Seville
Henri Cartier-Bresson French
Not on view
In 1927, Henri Cartier-Bresson enrolled in André Lhote's academy in Montparnasse to study the technique and theory of Cubist painting. The son of a wealthy textile merchant, he extricated himself from his conservative bourgeois upbringing and entered the bohemian world of the avant-garde. In 1930 he embarked on a year of solitary travel in Africa, further distancing himself from the established patterns of Western culture. The following year, after he had recovered from blackwater fever, Cartier-Bresson picked up the camera.
His earliest photographs were made in Paris and Eastern Europe and reveal the influence of both Cubism and Surrealism--bold, flat planes, collagelike compositions, and spatial ambiguity--as well as an affinity for society's outcasts and the back alleys where they lived and worked. First with an unwieldy box camera, then in 1932 with a small 35mm Leica, Cartier-Bresson traveled to Italy, Spain, Morocco, and Mexico, developing what would become the hallmark of twentieth-century photographic style. In his 1952 monograph "The Decisive Moment," he defined his philosophy: "To me, photography is the simultaneous recognition, in a fraction of a second, of the significance of an event as well as of a precise organization of forms which gave that event its proper expression."
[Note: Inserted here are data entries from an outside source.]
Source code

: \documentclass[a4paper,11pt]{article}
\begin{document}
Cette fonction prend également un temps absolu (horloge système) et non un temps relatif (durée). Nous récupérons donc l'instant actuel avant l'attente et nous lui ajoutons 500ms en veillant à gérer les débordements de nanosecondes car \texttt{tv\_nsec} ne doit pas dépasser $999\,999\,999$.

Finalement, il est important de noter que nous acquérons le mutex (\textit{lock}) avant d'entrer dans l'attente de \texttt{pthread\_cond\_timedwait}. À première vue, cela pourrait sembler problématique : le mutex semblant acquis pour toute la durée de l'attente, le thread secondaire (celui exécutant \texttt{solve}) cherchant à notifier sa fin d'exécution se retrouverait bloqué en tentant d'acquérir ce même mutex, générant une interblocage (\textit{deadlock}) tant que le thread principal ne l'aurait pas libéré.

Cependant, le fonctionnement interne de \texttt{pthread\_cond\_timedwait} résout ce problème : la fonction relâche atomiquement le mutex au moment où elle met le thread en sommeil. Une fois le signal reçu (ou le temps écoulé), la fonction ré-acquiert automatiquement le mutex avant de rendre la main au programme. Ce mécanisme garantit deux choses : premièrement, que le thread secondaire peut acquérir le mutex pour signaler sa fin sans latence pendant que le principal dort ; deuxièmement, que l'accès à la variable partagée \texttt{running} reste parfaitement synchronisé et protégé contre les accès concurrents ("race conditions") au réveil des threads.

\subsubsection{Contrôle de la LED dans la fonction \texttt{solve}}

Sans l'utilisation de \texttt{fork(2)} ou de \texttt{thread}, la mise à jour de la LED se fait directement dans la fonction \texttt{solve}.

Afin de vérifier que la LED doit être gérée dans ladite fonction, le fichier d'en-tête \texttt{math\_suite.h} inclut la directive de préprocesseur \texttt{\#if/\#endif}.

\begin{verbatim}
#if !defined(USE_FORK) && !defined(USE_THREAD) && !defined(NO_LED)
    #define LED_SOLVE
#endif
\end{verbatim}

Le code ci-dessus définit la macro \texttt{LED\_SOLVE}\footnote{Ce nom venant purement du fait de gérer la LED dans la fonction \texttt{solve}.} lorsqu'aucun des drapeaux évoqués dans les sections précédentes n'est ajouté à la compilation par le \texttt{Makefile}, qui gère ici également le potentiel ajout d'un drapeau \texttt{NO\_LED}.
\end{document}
This photograph of children playing amid ruins is typical of Cartier-Bresson's early work. A masterpiece of photographic surrealism, the image is filled with surprises that challenge even the most acutely observant viewer. A small army of children play in a very unchildlike environment; some address the camera, others continue their activities undisturbed. The picture's space is intentionally ambiguous; the breached foreground wall acts both as a window to the background drama and as a stage or backdrop for the foreground actors. The photograph seems at first glance to be a collage of cut-out elements rather than a photograph made with a single exposure. The white paint on the stuccoed wall even blends with the photograph's white borders, suggesting that the four boys closest to the camera have literally broken out of their world by tearing a hole in the print itself.